Advantages of Electronic Voting

Flexibility – Electronic voting makes it easier for associations to achieve quorum as homeowners would no longer need to go to a physical location to attend town hall meetings and vote. Now, it is possible to instead attend sessions via video conference platforms and vote via one of several popular platforms made especially for community associations. This is an added bonus for very large communities that would otherwise struggle to pack all of its homeowners into a physical location.  It is also a potential advantage for communities with a higher percentage of “snowbirds” who may be residents of other states during the summer months, but who are still members of the HOA/COA board or actively engaged in the community.   

Cost Effectiveness – While the upfront cost of implementing an online voting system may be significant, over time the association will most likely save money.  This is because the long term costs of designing, printing and mailing a ballot to the community can add up.
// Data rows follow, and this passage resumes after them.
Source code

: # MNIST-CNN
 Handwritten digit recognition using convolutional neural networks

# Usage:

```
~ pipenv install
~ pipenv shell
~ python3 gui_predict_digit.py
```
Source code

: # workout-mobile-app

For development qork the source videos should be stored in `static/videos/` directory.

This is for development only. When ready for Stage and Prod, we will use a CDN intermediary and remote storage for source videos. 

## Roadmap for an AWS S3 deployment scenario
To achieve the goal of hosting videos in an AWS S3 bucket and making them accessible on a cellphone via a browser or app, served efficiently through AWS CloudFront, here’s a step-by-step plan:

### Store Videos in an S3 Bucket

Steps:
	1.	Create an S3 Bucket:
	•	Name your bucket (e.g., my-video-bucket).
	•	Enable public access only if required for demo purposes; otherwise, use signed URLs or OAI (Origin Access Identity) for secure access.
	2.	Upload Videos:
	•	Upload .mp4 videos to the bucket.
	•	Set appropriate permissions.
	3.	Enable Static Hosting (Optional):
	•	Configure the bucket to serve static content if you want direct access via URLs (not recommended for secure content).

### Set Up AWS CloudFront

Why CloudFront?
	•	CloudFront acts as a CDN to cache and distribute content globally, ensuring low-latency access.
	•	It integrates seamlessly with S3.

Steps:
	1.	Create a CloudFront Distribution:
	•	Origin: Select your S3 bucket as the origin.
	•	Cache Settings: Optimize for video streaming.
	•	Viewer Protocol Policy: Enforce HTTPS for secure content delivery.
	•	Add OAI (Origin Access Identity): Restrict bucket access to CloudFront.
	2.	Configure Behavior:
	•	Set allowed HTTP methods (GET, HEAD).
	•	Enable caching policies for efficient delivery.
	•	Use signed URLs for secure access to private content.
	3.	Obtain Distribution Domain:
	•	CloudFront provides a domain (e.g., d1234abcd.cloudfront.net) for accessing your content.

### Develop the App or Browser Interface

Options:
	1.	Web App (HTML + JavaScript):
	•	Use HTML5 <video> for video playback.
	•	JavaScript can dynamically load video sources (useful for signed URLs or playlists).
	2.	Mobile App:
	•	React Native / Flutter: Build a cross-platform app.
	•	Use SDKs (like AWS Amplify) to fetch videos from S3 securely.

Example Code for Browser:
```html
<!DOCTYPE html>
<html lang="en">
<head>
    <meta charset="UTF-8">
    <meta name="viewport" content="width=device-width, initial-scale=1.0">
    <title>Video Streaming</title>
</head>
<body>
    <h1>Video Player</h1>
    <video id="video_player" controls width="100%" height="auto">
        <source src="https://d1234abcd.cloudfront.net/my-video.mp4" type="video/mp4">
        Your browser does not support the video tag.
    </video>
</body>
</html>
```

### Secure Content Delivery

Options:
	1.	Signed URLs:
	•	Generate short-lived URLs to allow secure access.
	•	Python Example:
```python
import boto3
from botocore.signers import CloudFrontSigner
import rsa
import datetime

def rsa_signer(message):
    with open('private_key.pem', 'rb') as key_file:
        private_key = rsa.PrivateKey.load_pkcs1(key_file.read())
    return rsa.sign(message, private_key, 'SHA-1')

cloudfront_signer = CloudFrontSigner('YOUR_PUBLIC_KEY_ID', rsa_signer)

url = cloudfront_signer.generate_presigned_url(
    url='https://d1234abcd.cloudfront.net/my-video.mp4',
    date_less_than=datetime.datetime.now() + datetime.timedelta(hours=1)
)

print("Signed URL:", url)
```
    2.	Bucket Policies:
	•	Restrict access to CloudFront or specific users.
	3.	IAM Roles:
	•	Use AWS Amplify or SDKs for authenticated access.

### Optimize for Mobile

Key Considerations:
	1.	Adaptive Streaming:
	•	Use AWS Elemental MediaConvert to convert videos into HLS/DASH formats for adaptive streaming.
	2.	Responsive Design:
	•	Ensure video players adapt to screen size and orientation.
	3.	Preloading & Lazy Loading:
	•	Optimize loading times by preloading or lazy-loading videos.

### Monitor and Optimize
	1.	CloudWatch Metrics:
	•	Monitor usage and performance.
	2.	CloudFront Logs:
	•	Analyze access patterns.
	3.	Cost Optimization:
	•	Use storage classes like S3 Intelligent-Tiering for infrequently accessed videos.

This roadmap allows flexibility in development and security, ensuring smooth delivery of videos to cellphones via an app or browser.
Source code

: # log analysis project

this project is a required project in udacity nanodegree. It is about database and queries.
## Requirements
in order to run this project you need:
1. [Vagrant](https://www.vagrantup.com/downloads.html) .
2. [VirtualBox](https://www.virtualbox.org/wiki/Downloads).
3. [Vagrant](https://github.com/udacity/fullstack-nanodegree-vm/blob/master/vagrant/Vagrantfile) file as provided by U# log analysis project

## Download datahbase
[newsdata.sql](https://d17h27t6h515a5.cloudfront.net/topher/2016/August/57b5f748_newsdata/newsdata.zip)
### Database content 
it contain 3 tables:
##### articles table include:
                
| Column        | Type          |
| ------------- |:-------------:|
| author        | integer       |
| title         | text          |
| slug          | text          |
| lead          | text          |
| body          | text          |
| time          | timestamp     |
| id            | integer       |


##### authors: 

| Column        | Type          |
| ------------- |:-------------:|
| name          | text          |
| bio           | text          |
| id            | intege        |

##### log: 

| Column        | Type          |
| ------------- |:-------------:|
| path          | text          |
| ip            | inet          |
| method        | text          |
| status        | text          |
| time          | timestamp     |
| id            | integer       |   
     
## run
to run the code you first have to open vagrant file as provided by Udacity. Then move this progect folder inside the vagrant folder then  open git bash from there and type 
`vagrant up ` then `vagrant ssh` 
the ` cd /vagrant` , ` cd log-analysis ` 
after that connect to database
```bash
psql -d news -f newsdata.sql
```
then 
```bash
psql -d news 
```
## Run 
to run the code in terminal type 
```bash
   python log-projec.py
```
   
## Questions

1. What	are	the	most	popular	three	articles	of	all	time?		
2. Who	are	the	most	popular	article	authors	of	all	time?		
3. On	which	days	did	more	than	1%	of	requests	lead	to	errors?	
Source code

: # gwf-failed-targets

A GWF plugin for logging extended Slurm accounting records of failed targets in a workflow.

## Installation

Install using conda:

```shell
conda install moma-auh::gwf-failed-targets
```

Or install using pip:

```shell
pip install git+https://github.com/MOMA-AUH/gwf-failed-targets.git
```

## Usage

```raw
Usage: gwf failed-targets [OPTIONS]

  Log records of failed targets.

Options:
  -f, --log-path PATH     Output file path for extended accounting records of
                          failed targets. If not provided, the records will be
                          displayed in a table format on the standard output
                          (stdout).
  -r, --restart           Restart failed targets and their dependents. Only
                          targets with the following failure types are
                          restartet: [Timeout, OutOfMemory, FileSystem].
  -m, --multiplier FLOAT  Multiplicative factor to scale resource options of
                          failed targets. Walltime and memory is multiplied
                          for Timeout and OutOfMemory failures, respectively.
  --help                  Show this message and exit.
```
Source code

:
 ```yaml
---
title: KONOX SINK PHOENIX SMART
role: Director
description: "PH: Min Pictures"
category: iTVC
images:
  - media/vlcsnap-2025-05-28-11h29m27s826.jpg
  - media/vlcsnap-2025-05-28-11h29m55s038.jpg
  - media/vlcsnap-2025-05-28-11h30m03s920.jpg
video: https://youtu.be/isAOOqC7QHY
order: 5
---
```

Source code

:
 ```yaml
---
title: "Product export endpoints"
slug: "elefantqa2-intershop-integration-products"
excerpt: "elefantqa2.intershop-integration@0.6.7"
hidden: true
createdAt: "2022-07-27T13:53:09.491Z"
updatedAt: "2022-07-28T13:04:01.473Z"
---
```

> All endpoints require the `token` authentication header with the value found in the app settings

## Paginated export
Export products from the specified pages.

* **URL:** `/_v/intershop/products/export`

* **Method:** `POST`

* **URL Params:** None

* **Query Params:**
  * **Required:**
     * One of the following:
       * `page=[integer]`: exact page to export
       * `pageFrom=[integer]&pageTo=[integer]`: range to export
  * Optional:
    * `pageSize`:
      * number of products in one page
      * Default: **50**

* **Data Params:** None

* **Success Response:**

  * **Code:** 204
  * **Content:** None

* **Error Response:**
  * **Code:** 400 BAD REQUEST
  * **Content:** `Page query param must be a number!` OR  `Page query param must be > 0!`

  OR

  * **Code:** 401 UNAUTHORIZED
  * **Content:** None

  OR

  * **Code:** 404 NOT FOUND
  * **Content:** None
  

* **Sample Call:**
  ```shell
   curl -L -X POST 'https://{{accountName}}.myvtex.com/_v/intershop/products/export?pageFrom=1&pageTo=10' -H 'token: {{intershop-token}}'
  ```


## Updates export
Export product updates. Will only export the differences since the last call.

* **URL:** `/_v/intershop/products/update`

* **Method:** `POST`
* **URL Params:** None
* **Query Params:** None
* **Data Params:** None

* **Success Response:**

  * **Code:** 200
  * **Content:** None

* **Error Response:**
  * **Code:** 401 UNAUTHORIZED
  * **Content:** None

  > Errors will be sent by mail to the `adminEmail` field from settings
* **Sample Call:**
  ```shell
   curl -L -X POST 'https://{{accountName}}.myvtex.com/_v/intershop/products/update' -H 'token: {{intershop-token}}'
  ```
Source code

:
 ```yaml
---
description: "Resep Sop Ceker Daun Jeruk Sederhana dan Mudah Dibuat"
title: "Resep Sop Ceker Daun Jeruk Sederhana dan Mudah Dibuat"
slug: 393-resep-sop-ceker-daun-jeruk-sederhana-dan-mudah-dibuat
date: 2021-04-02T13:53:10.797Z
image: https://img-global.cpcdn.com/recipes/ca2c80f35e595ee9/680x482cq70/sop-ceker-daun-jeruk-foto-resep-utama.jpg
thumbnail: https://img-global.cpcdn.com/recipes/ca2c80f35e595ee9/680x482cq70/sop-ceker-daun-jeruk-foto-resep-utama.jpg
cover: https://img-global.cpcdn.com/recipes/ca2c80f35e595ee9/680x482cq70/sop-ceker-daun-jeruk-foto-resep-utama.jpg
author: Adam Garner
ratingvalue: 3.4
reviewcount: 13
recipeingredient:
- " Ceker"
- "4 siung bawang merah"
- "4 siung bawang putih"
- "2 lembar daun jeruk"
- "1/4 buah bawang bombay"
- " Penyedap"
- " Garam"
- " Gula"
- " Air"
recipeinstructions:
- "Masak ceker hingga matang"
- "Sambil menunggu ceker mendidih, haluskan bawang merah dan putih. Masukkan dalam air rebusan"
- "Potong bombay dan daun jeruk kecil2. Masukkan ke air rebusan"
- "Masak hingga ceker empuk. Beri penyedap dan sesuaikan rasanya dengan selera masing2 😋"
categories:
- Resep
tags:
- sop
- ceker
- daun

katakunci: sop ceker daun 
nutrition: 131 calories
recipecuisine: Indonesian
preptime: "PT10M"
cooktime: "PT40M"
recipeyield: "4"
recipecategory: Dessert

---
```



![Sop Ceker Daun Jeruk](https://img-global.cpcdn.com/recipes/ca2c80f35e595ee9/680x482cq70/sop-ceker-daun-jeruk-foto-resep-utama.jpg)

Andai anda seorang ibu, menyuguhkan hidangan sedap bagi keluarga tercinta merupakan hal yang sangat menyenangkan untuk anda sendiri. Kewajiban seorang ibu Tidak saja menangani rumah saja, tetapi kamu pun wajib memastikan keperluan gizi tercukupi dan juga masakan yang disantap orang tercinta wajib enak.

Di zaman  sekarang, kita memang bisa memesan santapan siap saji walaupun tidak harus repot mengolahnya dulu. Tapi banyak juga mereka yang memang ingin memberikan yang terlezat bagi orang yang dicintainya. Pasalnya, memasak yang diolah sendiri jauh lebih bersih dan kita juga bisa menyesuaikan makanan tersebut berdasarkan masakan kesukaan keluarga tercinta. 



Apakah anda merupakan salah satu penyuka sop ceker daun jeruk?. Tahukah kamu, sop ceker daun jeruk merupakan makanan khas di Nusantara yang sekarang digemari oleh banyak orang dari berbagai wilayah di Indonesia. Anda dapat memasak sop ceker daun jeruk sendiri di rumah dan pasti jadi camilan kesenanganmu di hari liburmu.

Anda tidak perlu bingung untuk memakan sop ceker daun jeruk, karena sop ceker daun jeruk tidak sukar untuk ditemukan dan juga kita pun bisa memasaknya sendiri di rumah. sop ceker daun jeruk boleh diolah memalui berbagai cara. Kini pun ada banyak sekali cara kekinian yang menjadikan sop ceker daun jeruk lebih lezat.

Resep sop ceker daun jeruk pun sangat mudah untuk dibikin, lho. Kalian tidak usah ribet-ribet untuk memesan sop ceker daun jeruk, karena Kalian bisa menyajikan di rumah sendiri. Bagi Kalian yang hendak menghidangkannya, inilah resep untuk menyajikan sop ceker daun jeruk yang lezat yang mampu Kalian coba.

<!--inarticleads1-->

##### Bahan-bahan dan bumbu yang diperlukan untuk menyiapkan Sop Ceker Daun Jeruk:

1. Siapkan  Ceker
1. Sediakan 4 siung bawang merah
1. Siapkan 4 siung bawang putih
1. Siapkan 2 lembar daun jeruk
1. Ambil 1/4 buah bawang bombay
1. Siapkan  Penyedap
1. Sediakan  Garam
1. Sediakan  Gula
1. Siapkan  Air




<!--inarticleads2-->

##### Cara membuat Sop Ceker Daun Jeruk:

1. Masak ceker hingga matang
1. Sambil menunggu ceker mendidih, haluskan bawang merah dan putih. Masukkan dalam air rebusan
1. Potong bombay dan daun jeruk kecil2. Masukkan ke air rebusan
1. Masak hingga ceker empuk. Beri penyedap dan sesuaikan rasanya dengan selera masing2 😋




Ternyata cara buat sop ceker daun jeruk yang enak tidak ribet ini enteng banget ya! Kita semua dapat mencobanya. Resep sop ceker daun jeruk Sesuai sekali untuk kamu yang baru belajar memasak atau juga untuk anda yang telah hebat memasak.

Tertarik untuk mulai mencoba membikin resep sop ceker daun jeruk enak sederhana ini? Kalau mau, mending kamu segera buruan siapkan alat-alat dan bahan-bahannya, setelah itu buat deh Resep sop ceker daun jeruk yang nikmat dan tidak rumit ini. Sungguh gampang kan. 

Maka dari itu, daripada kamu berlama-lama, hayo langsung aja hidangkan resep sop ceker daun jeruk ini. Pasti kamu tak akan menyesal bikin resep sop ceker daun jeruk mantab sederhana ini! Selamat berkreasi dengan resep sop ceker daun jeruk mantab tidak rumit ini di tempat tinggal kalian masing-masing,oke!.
Environmental Benefits – Using electronic voting amounts to “going paperless” which not only saves money but benefits the environment.  Mailing paper creates a larger carbon footprint than filling out a form online and the trees felled to create paper would have otherwise been left standing to absorb greenhouse gasses that contribute to climate change.

Accuracy – Human error is minimized when associations turn to an online application to collect and tally votes.  As in national elections, digitizing the voting process prevents human errors like losing ballots, failing to count all the ballots and miscounting ballots.  Homeowners are also more likely to remember to complete the online form rather than going through the process of filling it out on a paper form and then mailing it back. Vote tallying volunteers will also not have to interpret scratched out and spoiled ballots.

Another way that online voting is more accurate, is that it is harder to cheat the system.  Committing fraud, forging a signature or tampering with the process is much harder with electronic ballots than with physical paper. 

Saves time – With an electronic system, gone will be the days of volunteers gathering envelopes, opening them and individually tallying the vote.  Online voting platforms not only count votes in real-time but calculate statistics and express the results in easy-to-understand reports that would otherwise take hours for a human to compile.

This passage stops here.